[Stored data entries]

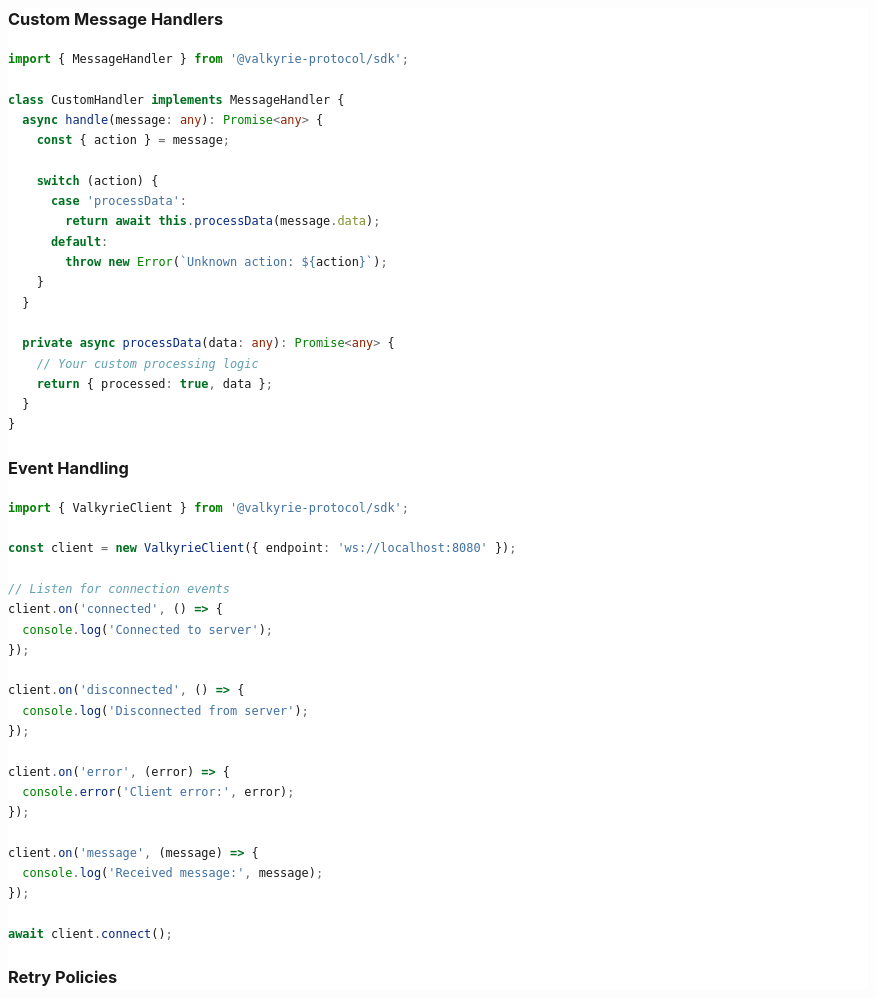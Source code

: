 ### Custom Message Handlers

```typescript
import { MessageHandler } from '@valkyrie-protocol/sdk';

class CustomHandler implements MessageHandler {
  async handle(message: any): Promise<any> {
    const { action } = message;
    
    switch (action) {
      case 'processData':
        return await this.processData(message.data);
      default:
        throw new Error(`Unknown action: ${action}`);
    }
  }
  
  private async processData(data: any): Promise<any> {
    // Your custom processing logic
    return { processed: true, data };
  }
}
```

### Event Handling

```typescript
import { ValkyrieClient } from '@valkyrie-protocol/sdk';

const client = new ValkyrieClient({ endpoint: 'ws://localhost:8080' });

// Listen for connection events
client.on('connected', () => {
  console.log('Connected to server');
});

client.on('disconnected', () => {
  console.log('Disconnected from server');
});

client.on('error', (error) => {
  console.error('Client error:', error);
});

client.on('message', (message) => {
  console.log('Received message:', message);
});

await client.connect();
```

### Retry Policies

TASK STATEMENT - In the entries above, locate every line with the word "protocol" and copy it.

WRITTEN ANSWER -
import { MessageHandler } from '@valkyrie-protocol/sdk';
import { ValkyrieClient } from '@valkyrie-protocol/sdk';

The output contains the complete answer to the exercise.